Eleni Katrini
Photo: Andreas Simopoulos
Eleni Katrini is an architect and postdoctoral researcher as a Marie Curie Fellow (Horizon 2020) at the School of Architectural Engineering of the National Technical University of Athens. Her research, “Places of Togetherness,” delves into the relationship between public space and social cohesion. She received her PhD from the Carnegie Mellon University in 2019. She is a scholar of the Onassis Foundation (2014-2017), the Gerondelis Foundation (2013), and the Fulbright Foundation (2011). She has worked in various fields, from local government bodies to the private sector, as well as in academic institutions and non-profit organizations, always with participatory and strategic urban planning as her main objective. As Senior Regeneration Manager in Newham Municipality's renovation department in London from 2019 to 2021, she directed the Newham High Streets program, creating strategic plans for the town's urban centers, based on research and participation. The foundations laid by the program helped the Municipality raise 20 million pounds in funding for the support of local communities and businesses.

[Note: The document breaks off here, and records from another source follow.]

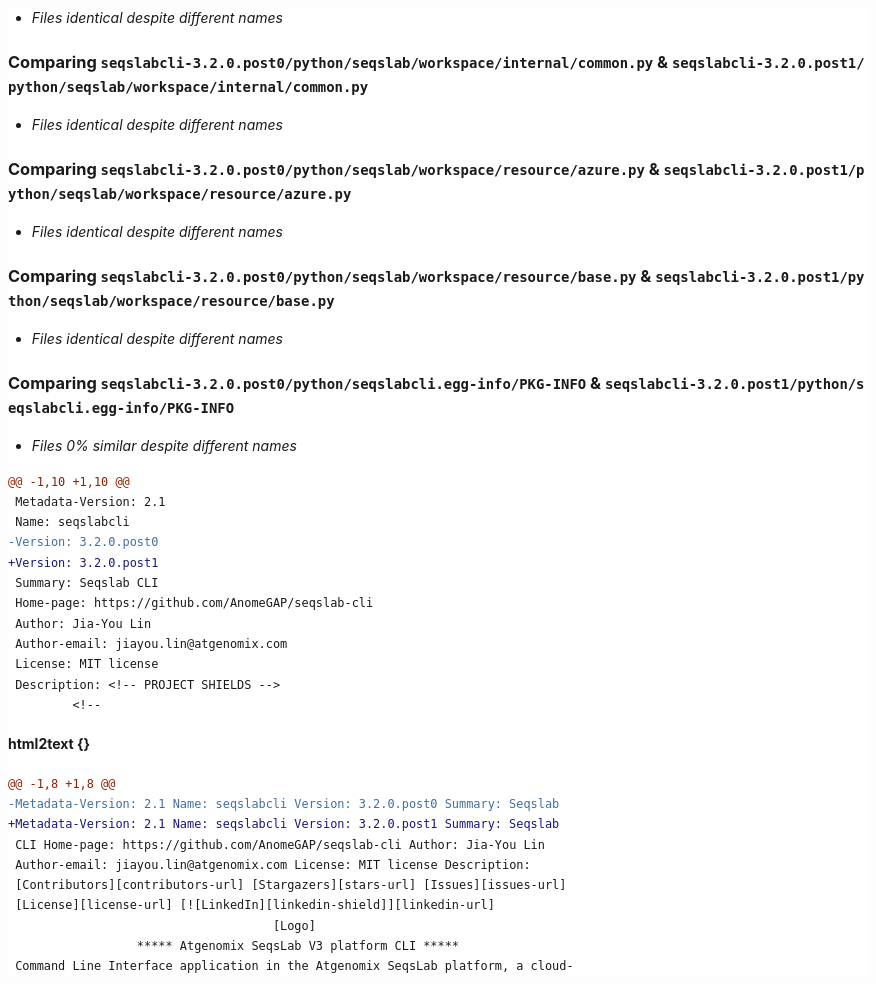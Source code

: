  * *Files identical despite different names*

### Comparing `seqslabcli-3.2.0.post0/python/seqslab/workspace/internal/common.py` & `seqslabcli-3.2.0.post1/python/seqslab/workspace/internal/common.py`

 * *Files identical despite different names*

### Comparing `seqslabcli-3.2.0.post0/python/seqslab/workspace/resource/azure.py` & `seqslabcli-3.2.0.post1/python/seqslab/workspace/resource/azure.py`

 * *Files identical despite different names*

### Comparing `seqslabcli-3.2.0.post0/python/seqslab/workspace/resource/base.py` & `seqslabcli-3.2.0.post1/python/seqslab/workspace/resource/base.py`

 * *Files identical despite different names*

### Comparing `seqslabcli-3.2.0.post0/python/seqslabcli.egg-info/PKG-INFO` & `seqslabcli-3.2.0.post1/python/seqslabcli.egg-info/PKG-INFO`

 * *Files 0% similar despite different names*

```diff
@@ -1,10 +1,10 @@
 Metadata-Version: 2.1
 Name: seqslabcli
-Version: 3.2.0.post0
+Version: 3.2.0.post1
 Summary: Seqslab CLI
 Home-page: https://github.com/AnomeGAP/seqslab-cli
 Author: Jia-You Lin
 Author-email: jiayou.lin@atgenomix.com
 License: MIT license
 Description: <!-- PROJECT SHIELDS -->
         <!--
```

#### html2text {}

```diff
@@ -1,8 +1,8 @@
-Metadata-Version: 2.1 Name: seqslabcli Version: 3.2.0.post0 Summary: Seqslab
+Metadata-Version: 2.1 Name: seqslabcli Version: 3.2.0.post1 Summary: Seqslab
 CLI Home-page: https://github.com/AnomeGAP/seqslab-cli Author: Jia-You Lin
 Author-email: jiayou.lin@atgenomix.com License: MIT license Description:
 [Contributors][contributors-url] [Stargazers][stars-url] [Issues][issues-url]
 [License][license-url] [![LinkedIn][linkedin-shield]][linkedin-url]
                                     [Logo]
                  ***** Atgenomix SeqsLab V3 platform CLI *****
 Command Line Interface application in the Atgenomix SeqsLab platform, a cloud-
```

From 2017 to 2018, she was research director at the Every One Every Day program as a member of the Participatory City Foundation in London, devising the structures for the assessment of an innovative resident participation program. In 2015, she co-founded Vacant Home Tour in the US, a community program that seeks to address in a participatory manner the issue of abandoned buildings. The project was funded by the Fels Institute of Government, as one of the four candidates shortlisted for the National Public Policy Challenge. She has taught on urban ecology, space, and urban commons at the Schools of Architecture of Sheffield University and Carnegie Mellon respectively. She has conducted research on issues of urban commons, social economy, urban ecology, and participatory planning, on which she has published articles and organized and presented papers at international conferences.